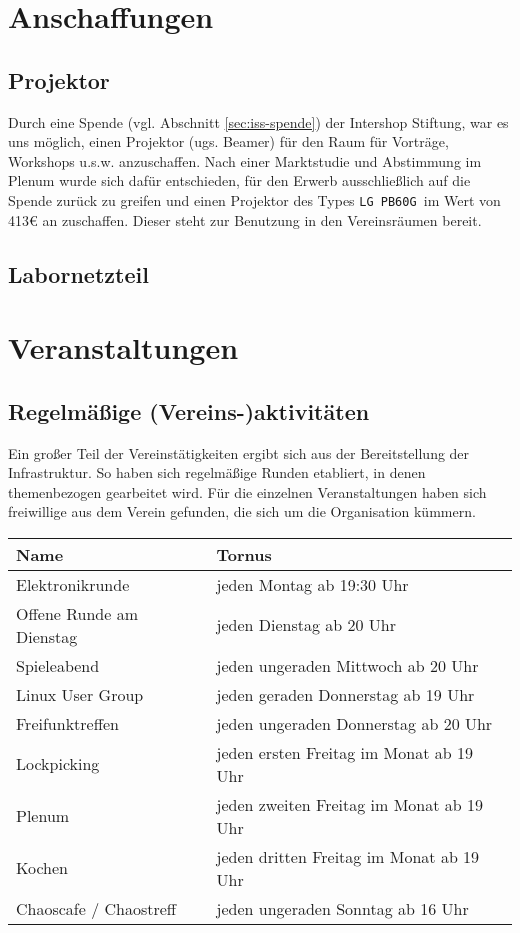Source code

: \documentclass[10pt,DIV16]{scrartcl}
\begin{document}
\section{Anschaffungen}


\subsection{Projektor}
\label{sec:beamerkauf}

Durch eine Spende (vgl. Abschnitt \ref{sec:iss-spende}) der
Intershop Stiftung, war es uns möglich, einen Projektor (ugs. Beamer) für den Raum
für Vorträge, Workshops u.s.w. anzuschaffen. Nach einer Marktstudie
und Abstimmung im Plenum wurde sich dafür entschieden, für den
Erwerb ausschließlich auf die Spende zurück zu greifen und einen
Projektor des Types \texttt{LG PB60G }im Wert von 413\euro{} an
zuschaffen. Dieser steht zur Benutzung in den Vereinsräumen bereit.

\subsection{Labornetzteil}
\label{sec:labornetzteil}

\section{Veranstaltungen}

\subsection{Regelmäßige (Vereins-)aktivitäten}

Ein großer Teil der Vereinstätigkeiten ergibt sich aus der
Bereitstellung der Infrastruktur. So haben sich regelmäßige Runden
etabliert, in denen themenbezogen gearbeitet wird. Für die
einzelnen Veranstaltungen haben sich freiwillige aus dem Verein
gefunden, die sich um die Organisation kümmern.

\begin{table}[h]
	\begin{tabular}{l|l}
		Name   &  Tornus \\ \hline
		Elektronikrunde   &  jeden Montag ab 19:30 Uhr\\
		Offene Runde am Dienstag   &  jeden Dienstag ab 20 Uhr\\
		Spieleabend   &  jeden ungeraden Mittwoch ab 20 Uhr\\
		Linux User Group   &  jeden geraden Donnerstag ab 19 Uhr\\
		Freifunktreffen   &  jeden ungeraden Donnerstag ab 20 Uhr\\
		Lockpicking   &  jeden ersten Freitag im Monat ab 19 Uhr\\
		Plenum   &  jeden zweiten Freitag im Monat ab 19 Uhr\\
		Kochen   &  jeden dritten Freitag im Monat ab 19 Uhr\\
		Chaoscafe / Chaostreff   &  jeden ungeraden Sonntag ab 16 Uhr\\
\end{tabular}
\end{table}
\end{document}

==

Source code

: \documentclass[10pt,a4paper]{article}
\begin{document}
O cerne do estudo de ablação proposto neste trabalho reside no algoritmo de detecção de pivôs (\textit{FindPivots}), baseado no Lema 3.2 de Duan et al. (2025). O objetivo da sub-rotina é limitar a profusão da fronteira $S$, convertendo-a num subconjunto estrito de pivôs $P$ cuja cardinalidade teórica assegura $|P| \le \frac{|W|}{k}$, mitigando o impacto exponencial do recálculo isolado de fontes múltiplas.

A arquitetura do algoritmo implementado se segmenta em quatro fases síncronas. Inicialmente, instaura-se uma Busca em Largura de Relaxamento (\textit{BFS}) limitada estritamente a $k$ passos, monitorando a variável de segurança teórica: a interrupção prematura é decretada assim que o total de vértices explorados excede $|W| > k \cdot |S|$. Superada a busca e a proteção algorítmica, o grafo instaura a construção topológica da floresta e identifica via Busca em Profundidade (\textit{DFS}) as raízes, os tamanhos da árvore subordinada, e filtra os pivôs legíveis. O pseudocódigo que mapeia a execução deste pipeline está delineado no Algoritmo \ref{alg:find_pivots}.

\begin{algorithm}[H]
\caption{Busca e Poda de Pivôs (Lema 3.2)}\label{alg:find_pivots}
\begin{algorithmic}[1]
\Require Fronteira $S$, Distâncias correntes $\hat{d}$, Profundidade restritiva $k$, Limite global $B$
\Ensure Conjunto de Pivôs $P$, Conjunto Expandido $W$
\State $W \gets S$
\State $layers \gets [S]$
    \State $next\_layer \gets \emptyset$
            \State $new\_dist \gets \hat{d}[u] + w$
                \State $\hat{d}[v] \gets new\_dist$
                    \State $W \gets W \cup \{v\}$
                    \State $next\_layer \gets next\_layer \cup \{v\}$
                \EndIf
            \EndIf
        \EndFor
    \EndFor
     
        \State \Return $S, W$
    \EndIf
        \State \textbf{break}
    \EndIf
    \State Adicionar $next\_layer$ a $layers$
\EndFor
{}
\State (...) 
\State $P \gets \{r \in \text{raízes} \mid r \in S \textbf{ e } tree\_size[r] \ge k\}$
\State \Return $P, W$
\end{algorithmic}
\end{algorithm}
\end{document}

• **Exercise aim**
The required answer is the exact run of lines above starting at the line with "Bereitstellung der Infrastruktur." and ending at the line with "Linux User Group", with both ends present.

• **Response**
Bereitstellung der Infrastruktur. So haben sich regelmäßige Runden
etabliert, in denen themenbezogen gearbeitet wird. Für die
einzelnen Veranstaltungen haben sich freiwillige aus dem Verein
gefunden, die sich um die Organisation kümmern.

\begin{table}[h]
	\begin{tabular}{l|l}
		Name   &  Tornus \\ \hline
		Elektronikrunde   &  jeden Montag ab 19:30 Uhr\\
		Offene Runde am Dienstag   &  jeden Dienstag ab 20 Uhr\\
		Spieleabend   &  jeden ungeraden Mittwoch ab 20 Uhr\\
		Linux User Group   &  jeden geraden Donnerstag ab 19 Uhr\\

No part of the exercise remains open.